Andy Elvey andy.elvey at paradise.net.nz
Sun Nov 7 13:50:13 EST 2004


On Saturday 06 November 2004 05:49 pm, Peter Simons wrote:
> Since I have been experimenting with Arrows quite a bit just
> recently, I feel compelled to add something to the
> discussion.
> 
> I too think that Arrow are a beautifully simple and elegant
> concept. However, once you write production code, you notice
> quickly that there is a significant difference between a
> code snippet that's been chosen specifically to illustrate
> the beauty of Arrows and something else.
> 
> In my (albeit limited) experience, Arrows are not the answer
> "to it all" any more than any other clever software design
> technique is. The moment you need to do things like "apply"
> an Arrow, you are squarely in the domain of Monads again. So
> why not write a Monad to begin with?
> 
> Plus, powerful abstractions that make the code look simple
> and elegant _always_ come at a price. An Arrow-based stream
> processor that performs the same task as my monadic BlockIO
> library does, for instance, results in a module that has
> half the size the StateT version does. Which is cool. But it
> is, as of now, also 10 times slower than the monadic version
> is.
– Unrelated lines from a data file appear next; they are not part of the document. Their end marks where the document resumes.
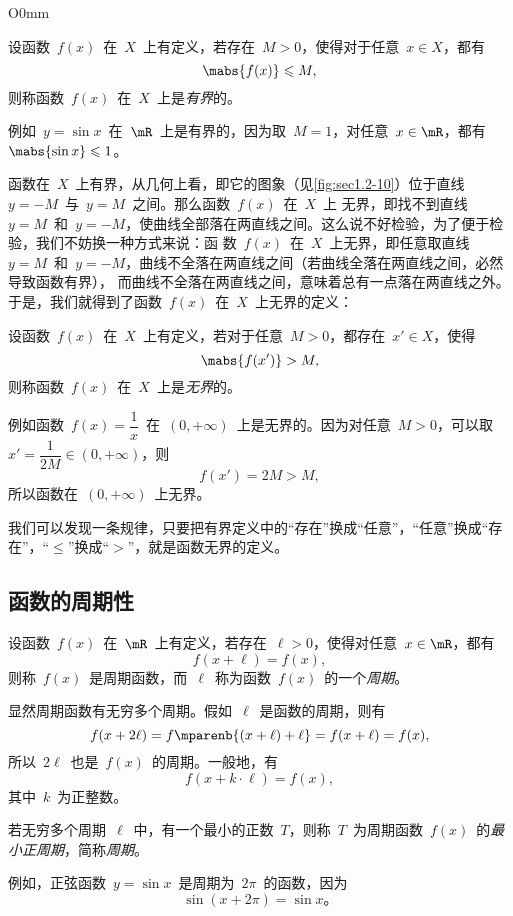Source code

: \begin{wrapfigure}{O}{0mm}
\somefigure
\caption{有界函数}\label{fig:sec1.2-10}
\end{wrapfigure}

设函数~$f(x)$~在~$X$~上有定义，若存在~$M>0$，使得对于任意~$x\in X$，都有
\[
  \mabs{f(x)}\leq M,
\]
则称函数~$f(x)$~在~$X$~上是\emph{有界}的。

例如~$y=\sin x$~在~$\mR$~上是有界的，因为取~$M=1$，对任意~$x\in\mR$，都有~$\mabs{\sin x}\leq1$。

函数在~$X$~上有界，从几何上看，即它的图象（见\ref{fig:sec1.2-10}）位于直线~$y=-M$~与~$y=M$~之间。那么函数~$f(x)$~在~$X$~上
无界，即找不到直线~$y=M$~和~$y=-M$，使曲线全部落在两直线之间。这么说不好检验，为了便于检验，我们不妨换一种方式来说：函
数~$f(x)$~在~$X$~上无界，即任意取直线~$y=M$~和~$y=-M$，曲线不全落在两直线之间（若曲线全落在两直线之间，必然导致函数有界），%
而曲线不全落在两直线之间，意味着总有一点落在两直线之外。%
于是，我们就得到了函数~$f(x)$~在~$X$~上无界的定义：

设函数~$f(x)$~在~$X$~上有定义，若对于任意~$M>0$，都存在~$x'\in X$，使得
\[
  \mabs{f(x')}>M,
\]
则称函数~$f(x)$~在~$X$~上是\emph{无界}的。

例如函数~$f(x)=\dfrac1x$~在~$(0,+\infty)$~上是无界的。因为对任意~$M>0$，可以取~$x'=\dfrac1{2M}\in(0,+\infty)$，则
\[
  f(x')=2M>M,
\]
所以函数在~$(0,+\infty)$~上无界。

我们可以发现一条规律，只要把有界定义中的“存在”换成“任意”，“任意”换成“存在”，“$\leq$”换成“$>$”，就是函数无界的定义。

\subsection{函数的周期性}

设函数~$f(x)$~在~$\mR$~上有定义，若存在~$\ell>0$，使得对任意~$x\in\mR$，都有
\[
  f(x+\ell)=f(x),
\]
则称~$f(x)$~是周期函数，而~$\ell$~称为函数~$f(x)$~的一个\emph{周期}。

显然周期函数有无穷多个周期。假如~$\ell$~是函数的周期，则有
\[
  f(x+2\ell)=f\mparenb{(x+\ell)+\ell}=f(x+\ell)=f(x),
\]
所以~$2\ell$~也是~$f(x)$~的周期。一般地，有
\[
  f(x+k\cdot\ell)=f(x),
\]
其中~$k$~为正整数。

若无穷多个周期~$\ell$~中，有一个最小的正数~$T$，则称~$T$~为周期函数~$f(x)$~的\emph{最小正周期}，简称\emph{周期}。

例如，正弦函数~$y=\sin x$~是周期为~$2\pi$~的函数，因为
\[
  \sin(x+2\pi)=\sin x。
\]

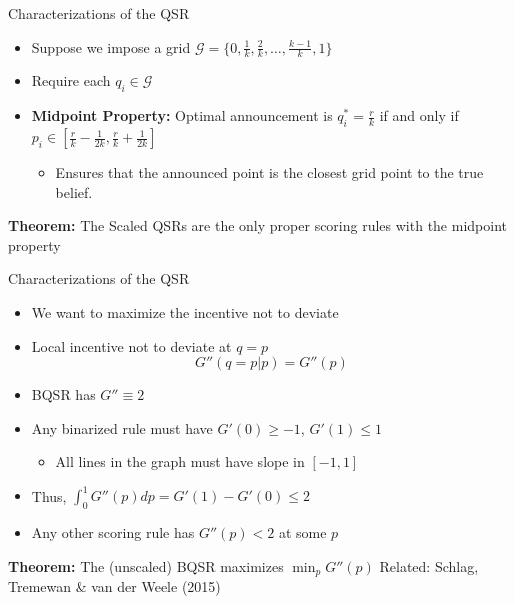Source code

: \begin{frame}{Characterizations of the QSR}
\begin{itemize}
    \item Suppose we impose a grid $\mathcal{G}=\{0,\frac{1}{k},\frac{2}{k},\ldots,\frac{k-1}{k},1\}$
    \item Require each $q_i\in \mathcal{G}$
    \item \textbf{Midpoint Property:} Optimal announcement is $q_i^*=\frac{r}{k}$ if and only if $p_i\in [\frac{r}{k}-\frac{1}{2k},\frac{r}{k}+\frac{1}{2k}]$
    \begin{itemize}
        \item Ensures that the announced point is the closest grid point to the true belief.
    \end{itemize}
\end{itemize}
\br
\textbf{Theorem:} The Scaled QSRs are the only proper scoring rules with the midpoint property
    
\end{frame}

\begin{frame}{Characterizations of the QSR}
\begin{itemize}
    \item We want to maximize the incentive not to deviate
    \item Local incentive not to deviate at $q=p$
    $$
        G''(q=p|p) = G''(p)
    $$
    \item BQSR has $G''\equiv 2$
    \item Any binarized rule must have $G'(0)\geq -1$, $G'(1)\leq 1$
    \begin{itemize}
        \item All lines in the graph must have slope in $[-1,1]$
    \end{itemize}
    \item Thus, $\int_0^1 G''(p)dp = G'(1)-G'(0) \leq 2$
    \item Any other scoring rule has $G''(p)<2$ at some $p$
\end{itemize}
\br
\textbf{Theorem:} The (unscaled) BQSR maximizes $\min_p G''(p)$
\br
Related: Schlag, Tremewan \& van der Weele (2015)
\end{frame}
Which is not cool at all.
> 
> It is quite likely that I don't understand Arrows well
> enough yet to get certain tasks done efficiently with them.
> But so far my impression is that they are great for certain
> tasks and not so great for other tasks. Which doesn't really
> come as a surprise. "One size fits all" doesn't seem to
> exist in the real world. 
> 
> Peter
   Hi Peter - thanks for this - 
    It's really good to hear from someone who has used arrows, and you've done 
a great job of describing their pros and cons too.  ( Ouch - a module running 
ten times slower than a monadic version - that's a real performance 
hit  ... :-)  
  Anyway - time for me to get into some "pottering around" to become more 
familiar with Haskell and what it can do....  Bye for now!